Guide the user through building AI that pulls structured data out of messy text. Uses DSPy extraction — define what you want, and the AI extracts it.

Step 1: Define what to extract

Ask the user:

What are you parsing? (emails, invoices, resumes, articles, forms, etc.)
What fields do you need? (names, dates, amounts, entities, etc.)
What's the output format? (flat fields, list of objects, nested structure)

Step 2: Build the parser

Simple field extraction

python

import dspy

class ParseContact(dspy.Signature):
    """Extract contact information from the text."""
    text: str = dspy.InputField(desc="Text containing contact information")
    name: str = dspy.OutputField(desc="Person's full name")
    email: str = dspy.OutputField(desc="Email address")
    phone: str = dspy.OutputField(desc="Phone number")

parser = dspy.ChainOfThought(ParseContact)

Structured output with Pydantic

For complex or nested output, use Pydantic models:

python

from pydantic import BaseModel, Field

class Address(BaseModel):
    street: str
    city: str
    state: str
    zip_code: str

class Person(BaseModel):
    name: str
    age: int
    address: Address
    skills: list[str]

class ParsePerson(dspy.Signature):
    """Extract person details from the text."""
    text: str = dspy.InputField()
    person: Person = dspy.OutputField()

parser = dspy.ChainOfThought(ParsePerson)
result = parser(text="John Doe, 32, lives at 123 Main St, Springfield IL 62701. Expert in Python and SQL.")
print(result.person)  # Person(name='John Doe', age=32, ...)

List extraction

Extract multiple items from text:

python

class Entity(BaseModel):
    name: str
    type: str = Field(description="Type: person, organization, location, or date")
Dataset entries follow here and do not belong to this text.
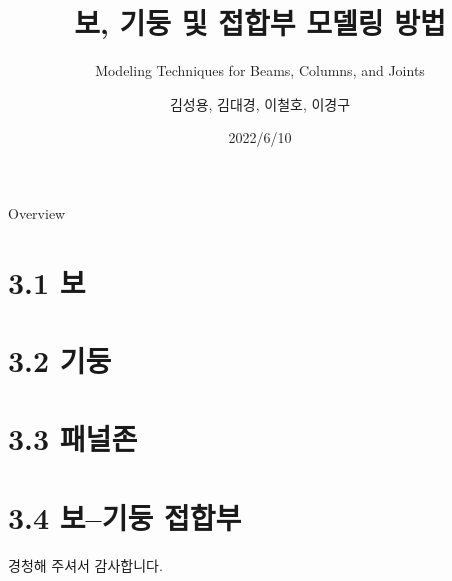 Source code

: \documentclass[serif,9pt]{beamer}
\title{보, 기둥 및 접합부 모델링 방법}
\subtitle{\small{Modeling Techniques for Beams, Columns, and Joints}}
\author{김성용\inst{1}, 김대경\inst{2}, 이철호\inst{3}, 이경구\inst{4}}
\institute[CWNU] %
{
	\inst{1}%
	조교수, 창원대학교 건축공학과 | \url{sungyong.kim@changwon.ac.kr}\and
	\inst{2}%
	조교수, 울산대학교 건축학부 \and
	\inst{3}%
	교수, 서울대학교 건축학과 \and
	\inst{4}
	교수, 단국대학교 건축학과
}
\date{2022/6/10}
\begin{document}
\begin{frame}
	\titlepage
\end{frame}

\begin{frame}{Overview}
\tableofcontents
\end{frame}

%

\section{3.1 보}	

	
\section{3.2 기둥}


\section{3.3 패널존}


\section{3.4 보--기둥 접합부}


	\begin{frame}
		경청해 주셔서 감사합니다. 
	\end{frame}
\end{document}
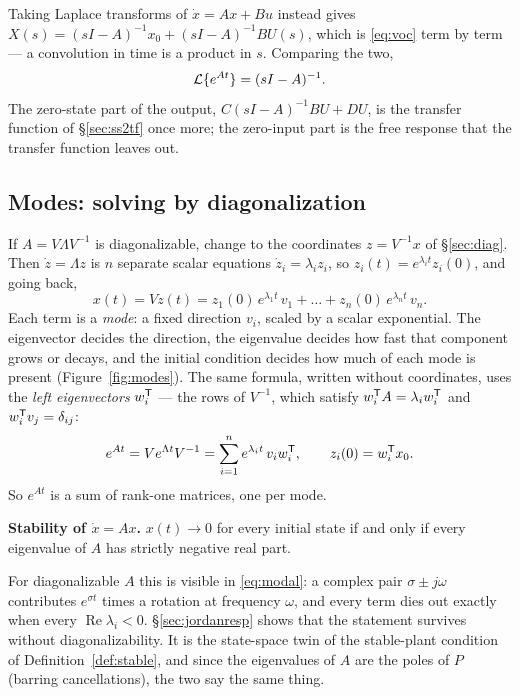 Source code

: \documentclass[11pt]{article}
\begin{document}
Taking Laplace transforms of $\dot x=Ax+Bu$ instead gives
$X(s)=(sI-A)^{-1}x_0+(sI-A)^{-1}BU(s)$, which is \eqref{eq:voc} term by term
--- a convolution in time is a product in $s$. Comparing the two,
\begin{equation}\label{eq:laplaceexpm}
   \Lap\{e^{At}\} = (sI-A)^{-1}.
\end{equation}
The zero-state part of the output, $C(sI-A)^{-1}BU+DU$, is the transfer function of
\S\ref{sec:ss2tf} once more; the zero-input part is the free response that the
transfer function leaves out.

\subsection{Modes: solving by diagonalization}\label{sec:modes}
If $A=V\Lambda V^{-1}$ is diagonalizable, change to the coordinates
$z=V^{-1}x$ of \S\ref{sec:diag}. Then $\dot z=\Lambda z$ is $n$ separate scalar
equations $\dot z_i=\lambda_iz_i$, so $z_i(t)=e^{\lambda_it}z_i(0)$, and going back,
\begin{equation}\label{eq:modal}
   x(t) = Vz(t) = z_1(0)\,e^{\lambda_1t}\,v_1 + \dots + z_n(0)\,e^{\lambda_nt}\,v_n .
\end{equation}
Each term is a \emph{mode}: a fixed direction $v_i$, scaled by a scalar exponential.
The eigenvector decides the direction, the eigenvalue decides how fast that
component grows or decays, and the initial condition decides how much of each mode
is present (Figure~\ref{fig:modes}). The same formula, written without coordinates,
uses the \emph{left eigenvectors} $w_i\tp$ --- the rows of $V^{-1}$, which satisfy
$w_i\tp A=\lambda_iw_i\tp$ and $w_i\tp v_j=\delta_{ij}$:
\begin{equation}\label{eq:expmdyad}
   e^{At} = Ve^{\Lambda t}V^{-1} = \sum_{i=1}^{n} e^{\lambda_it}\,v_iw_i\tp ,
   \qquad z_i(0) = w_i\tp x_0 .
\end{equation}
So $e^{At}$ is a sum of rank-one matrices, one per mode.

\begin{keybox}
\textbf{Stability of $\dot x=Ax$.} $x(t)\to0$ for every initial state if and only
if every eigenvalue of $A$ has strictly negative real part.
\end{keybox}
For diagonalizable $A$ this is visible in \eqref{eq:modal}: a complex pair
$\sigma\pm j\omega$ contributes $e^{\sigma t}$ times a rotation at frequency
$\omega$, and every term dies out exactly when every $\operatorname{Re}\lambda_i<0$.
\S\ref{sec:jordanresp} shows that the statement survives without
diagonalizability. It is the state-space twin of the stable-plant condition of
Definition~\ref{def:stable}, and since the eigenvalues of $A$ are the poles of $P$
(barring cancellations), the two say the same thing.
\end{document}

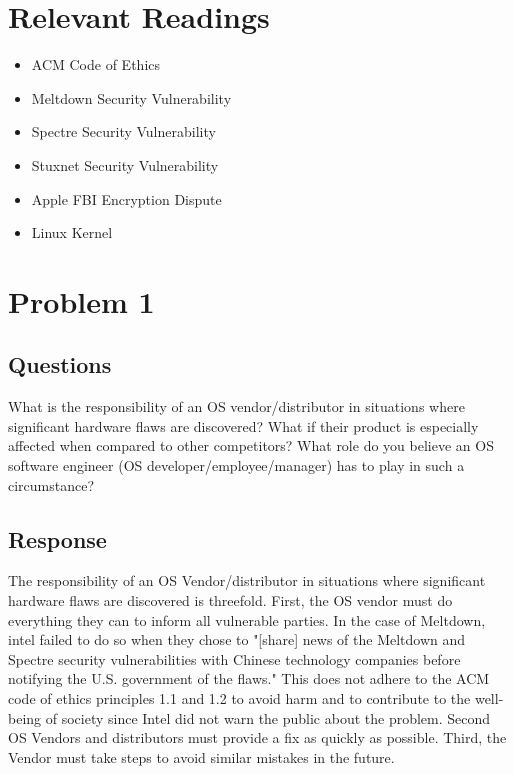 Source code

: \documentclass{assignment-x}
\begin{document}
\maketitle
\pagebreak

\section{Relevant Readings}
\begin{itemize}
    \item ACM Code of Ethics \cite{ACMCodeOfEthics}
    \item Meltdown Security Vulnerability \cite{meltdownWikipedia}
    \item Spectre Security Vulnerability \cite{spectre_wikipedia}
    \item Stuxnet Security Vulnerability \cite{stuxnet_wikipedia}
    \item Apple FBI Encryption Dispute \cite{apple_fbi_encryption_dispute_wikipedia}
    \item Linux Kernel \cite{linux_kernel_wikipedia}
\end{itemize}


\section{Problem 1}
\subsection{Questions}
What is the responsibility of an OS vendor/distributor in situations where significant hardware flaws are discovered?
What if their product is especially affected when compared to other competitors?
What role do you believe an OS software engineer (OS developer/employee/manager) has to play in such a circumstance?
\subsection{Response}
The responsibility of an OS Vendor/distributor in situations where significant hardware flaws are discovered is threefold. First, the OS vendor must do everything they can to inform all vulnerable parties. In the case of Meltdown, intel failed to do so when they chose to "[share] news of the Meltdown and Spectre security vulnerabilities with Chinese technology companies before notifying the U.S. government of the flaws."\cite{meltdownWikipedia} This does not adhere to the ACM code of ethics principles 1.1 and 1.2 to avoid harm and to contribute to the well-being of society \cite{ACMCodeOfEthics} since Intel did not warn the public about the problem. Second OS Vendors and distributors must provide a fix as quickly as possible. Third, the Vendor must take steps to avoid similar mistakes in the future.
\end{document}
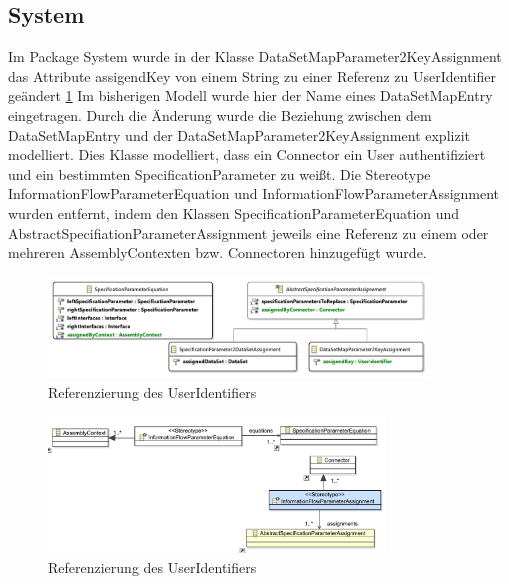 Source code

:\documentclass[twoside, ngerman]{sdqseminar}
\begin{document}
\subsection{System}
Im Package System wurde in der Klasse DataSetMapParameter2KeyAssignment das Attribute assigendKey von einem String zu einer Referenz zu UserIdentifier geändert \ref{systemPackage} Im bisherigen Modell wurde hier der Name eines DataSetMapEntry eingetragen. Durch die Änderung wurde die Beziehung zwischen dem DataSetMapEntry und der DataSetMapParameter2KeyAssignment explizit modelliert. Dies Klasse modelliert, dass ein Connector ein User authentifiziert und ein bestimmten SpecificationParameter zu weißt. Die Stereotype InformationFlowParameterEquation und InformationFlowParameterAssignment wurden entfernt, indem den Klassen SpecificationParameterEquation und AbstractSpecifiationParameterAssignment jeweils eine Referenz zu einem oder mehreren AssemblyContexten bzw. Connectoren hinzugefügt wurde.
\begin{figure}[htbp]
	\label{systemPackage}
	\centering
	\includegraphics[width=0.9\textwidth]{images/new/system.pdf}
	\caption{Referenzierung des UserIdentifiers}
\end{figure}
\begin{figure}[htbp]
	\label{systemProfil}
	\centering
	\includegraphics[width=0.8\textwidth]{images/old/systemProfile.pdf}
	\caption{Referenzierung des UserIdentifiers}
\end{figure}
\end{document}
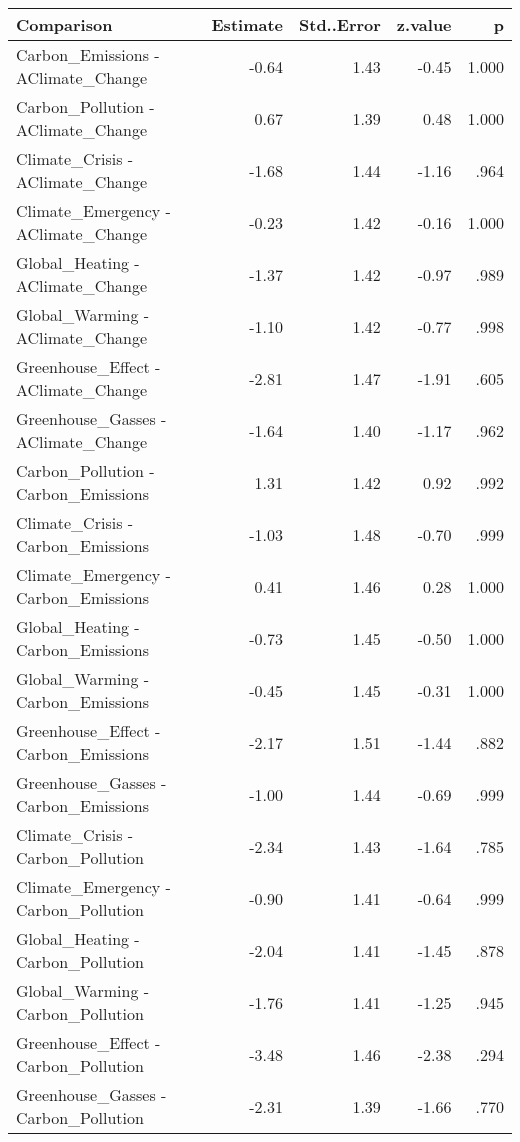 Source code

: \begin{table}[ht]
\centering
\begin{tabular}{lrrrr}
  \hline
Comparison & Estimate & Std..Error & z.value & p \\ 
  \hline
Carbon\_Emissions - AClimate\_Change & -0.64 & 1.43 & -0.45 & 1.000 \\ 
  Carbon\_Pollution - AClimate\_Change & 0.67 & 1.39 & 0.48 & 1.000 \\ 
  Climate\_Crisis - AClimate\_Change & -1.68 & 1.44 & -1.16 & .964 \\ 
  Climate\_Emergency - AClimate\_Change & -0.23 & 1.42 & -0.16 & 1.000 \\ 
  Global\_Heating - AClimate\_Change & -1.37 & 1.42 & -0.97 & .989 \\ 
  Global\_Warming - AClimate\_Change & -1.10 & 1.42 & -0.77 & .998 \\ 
  Greenhouse\_Effect - AClimate\_Change & -2.81 & 1.47 & -1.91 & .605 \\ 
  Greenhouse\_Gasses - AClimate\_Change & -1.64 & 1.40 & -1.17 & .962 \\ 
  Carbon\_Pollution - Carbon\_Emissions & 1.31 & 1.42 & 0.92 & .992 \\ 
  Climate\_Crisis - Carbon\_Emissions & -1.03 & 1.48 & -0.70 & .999 \\ 
  Climate\_Emergency - Carbon\_Emissions & 0.41 & 1.46 & 0.28 & 1.000 \\ 
  Global\_Heating - Carbon\_Emissions & -0.73 & 1.45 & -0.50 & 1.000 \\ 
  Global\_Warming - Carbon\_Emissions & -0.45 & 1.45 & -0.31 & 1.000 \\ 
  Greenhouse\_Effect - Carbon\_Emissions & -2.17 & 1.51 & -1.44 & .882 \\ 
  Greenhouse\_Gasses - Carbon\_Emissions & -1.00 & 1.44 & -0.69 & .999 \\ 
  Climate\_Crisis - Carbon\_Pollution & -2.34 & 1.43 & -1.64 & .785 \\ 
  Climate\_Emergency - Carbon\_Pollution & -0.90 & 1.41 & -0.64 & .999 \\ 
  Global\_Heating - Carbon\_Pollution & -2.04 & 1.41 & -1.45 & .878 \\ 
  Global\_Warming - Carbon\_Pollution & -1.76 & 1.41 & -1.25 & .945 \\ 
  Greenhouse\_Effect - Carbon\_Pollution & -3.48 & 1.46 & -2.38 & .294 \\ 
  Greenhouse\_Gasses - Carbon\_Pollution & -2.31 & 1.39 & -1.66 & .770 \\ 

\end{tabular}
\end{table}
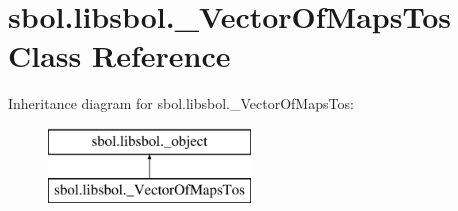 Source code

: \hypertarget{classsbol_1_1libsbol_1_1___vector_of_maps_tos}{}\section{sbol.\+libsbol.\+\_\+\+Vector\+Of\+Maps\+Tos Class Reference}
\label{classsbol_1_1libsbol_1_1___vector_of_maps_tos}
Inheritance diagram for sbol.\+libsbol.\+\_\+\+Vector\+Of\+Maps\+Tos\+:\begin{figure}[H]
\begin{center}
\leavevmode
\includegraphics[height=2.000000cm]{classsbol_1_1libsbol_1_1___vector_of_maps_tos}
\end{center}
\end{figure}
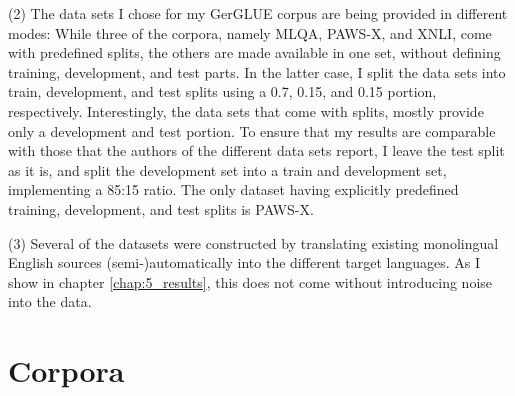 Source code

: (2) The data sets I chose for my GerGLUE corpus are being provided in different modes: While
three of the corpora, namely MLQA, PAWS-X, and XNLI, come with predefined splits, the others
are made available in one set, without defining training, development, and test parts. In
the latter case, I split the data sets into train, development, and test splits using a 0.7,
0.15, and 0.15 portion, respectively. Interestingly, the data sets that come with splits,
mostly provide only a development and test portion. To ensure that my results are comparable
with those that the authors of the different data sets report, I leave the test split as it
is, and split the development set into a train and development set, implementing a 85:15
ratio. The only dataset having explicitly predefined training, development, and test splits
is PAWS-X.

(3) Several of the datasets were constructed by translating existing monolingual English sources
(semi-)automatically into the different target languages. As I show in chapter \ref{chap:5_results},
this does not come without introducing noise into the data.





\section{Corpora}

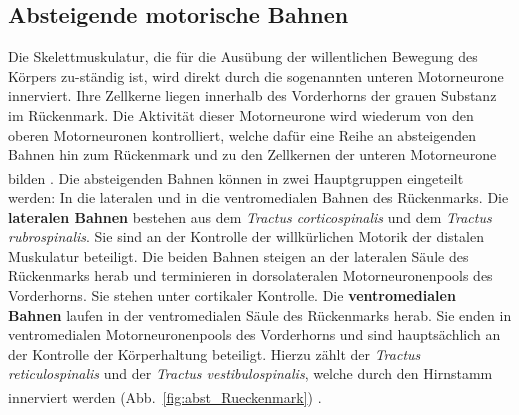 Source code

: \subsection{Absteigende motorische Bahnen}
Die Skelettmuskulatur, die für die Ausübung der willentlichen Bewegung des Körpers zu-ständig ist, wird direkt durch die sogenannten unteren Motorneurone innerviert. Ihre Zellkerne liegen innerhalb des Vorderhorns der grauen Substanz im Rückenmark. Die Aktivität dieser Motorneurone wird wiederum von den oberen Motorneuronen kontrolliert, welche dafür eine Reihe an absteigenden Bahnen hin zum Rückenmark und zu den Zellkernen der unteren Motorneurone bilden \textsuperscript{\cite[Kap.~1]{crossman2014neuroanatomy}}. Die absteigenden Bahnen können in zwei Hauptgruppen eingeteilt werden: In die lateralen und in die ventromedialen Bahnen des Rückenmarks. Die \textbf{lateralen Bahnen} bestehen aus dem \textit{Tractus corticospinalis} und dem \textit{Tractus rubrospinalis}. Sie sind an der Kontrolle der willkürlichen Motorik der distalen Muskulatur beteiligt. Die beiden Bahnen steigen an der lateralen Säule des Rückenmarks herab und terminieren in dorsolateralen Motorneuronenpools des Vorderhorns. Sie stehen unter cortikaler Kontrolle. Die \textbf{ventromedialen Bahnen} laufen in der ventromedialen Säule des Rückenmarks herab. Sie enden in ventromedialen Motorneuronenpools des Vorderhorns und sind hauptsächlich an der Kontrolle der Körperhaltung beteiligt. Hierzu zählt der \textit{Tractus reticulospinalis} und der \textit{Tractus vestibulospinalis}, welche durch den Hirnstamm innerviert werden (Abb.~\ref{fig:abst_Rueckenmark}) \textsuperscript{\cite[14]{neurowissenschaften_baer}}.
class ParseEntities(dspy.Signature):
    """Extract all named entities from the text."""
    text: str = dspy.InputField()
    entities: list[Entity] = dspy.OutputField(desc="All entities found in the text")

parser = dspy.ChainOfThought(ParseEntities)

Step 3: Handle messy data

Use assertions to catch bad extractions:

python

class ValidatedParser(dspy.Module):
    def __init__(self):
        self.parse = dspy.ChainOfThought(ParseContact)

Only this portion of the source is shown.